**What you have to do**
Please say how many lines in the records contain the word "ambiente", giving only the number.

**Dataset excerpts**

Start of Block

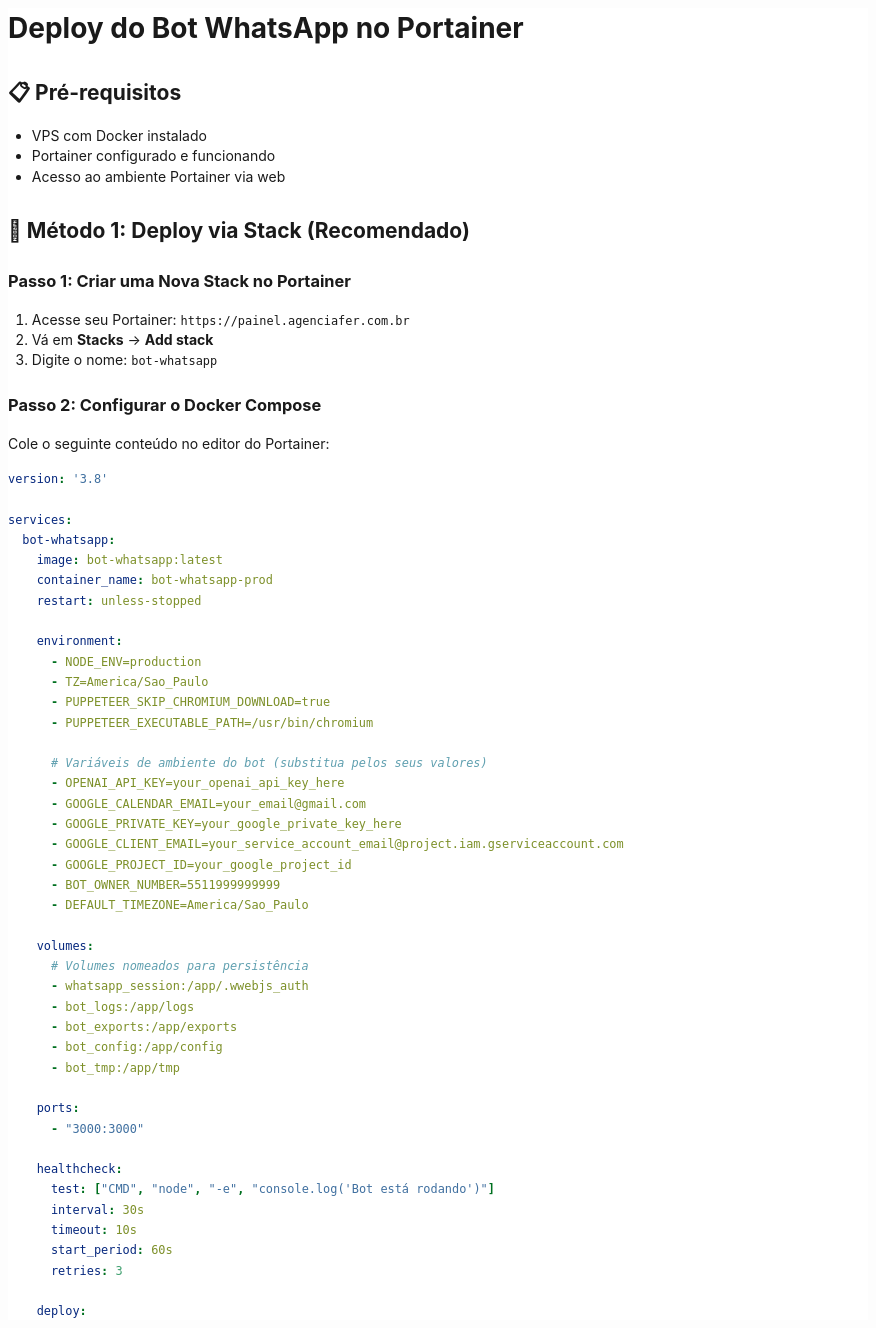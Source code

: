 # Deploy do Bot WhatsApp no Portainer

## 📋 Pré-requisitos
- VPS com Docker instalado
- Portainer configurado e funcionando
- Acesso ao ambiente Portainer via web

## 🚀 Método 1: Deploy via Stack (Recomendado)

### Passo 1: Criar uma Nova Stack no Portainer

1. Acesse seu Portainer: `https://painel.agenciafer.com.br`
2. Vá em **Stacks** → **Add stack**
3. Digite o nome: `bot-whatsapp`

### Passo 2: Configurar o Docker Compose

Cole o seguinte conteúdo no editor do Portainer:

```yaml
version: '3.8'

services:
  bot-whatsapp:
    image: bot-whatsapp:latest
    container_name: bot-whatsapp-prod
    restart: unless-stopped
    
    environment:
      - NODE_ENV=production
      - TZ=America/Sao_Paulo
      - PUPPETEER_SKIP_CHROMIUM_DOWNLOAD=true
      - PUPPETEER_EXECUTABLE_PATH=/usr/bin/chromium
      
      # Variáveis de ambiente do bot (substitua pelos seus valores)
      - OPENAI_API_KEY=your_openai_api_key_here
      - GOOGLE_CALENDAR_EMAIL=your_email@gmail.com
      - GOOGLE_PRIVATE_KEY=your_google_private_key_here
      - GOOGLE_CLIENT_EMAIL=your_service_account_email@project.iam.gserviceaccount.com
      - GOOGLE_PROJECT_ID=your_google_project_id
      - BOT_OWNER_NUMBER=5511999999999
      - DEFAULT_TIMEZONE=America/Sao_Paulo
      
    volumes:
      # Volumes nomeados para persistência
      - whatsapp_session:/app/.wwebjs_auth
      - bot_logs:/app/logs
      - bot_exports:/app/exports
      - bot_config:/app/config
      - bot_tmp:/app/tmp
      
    ports:
      - "3000:3000"
      
    healthcheck:
      test: ["CMD", "node", "-e", "console.log('Bot está rodando')"]
      interval: 30s
      timeout: 10s
      start_period: 60s
      retries: 3
      
    deploy:
```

End of Block

**Your solution**
2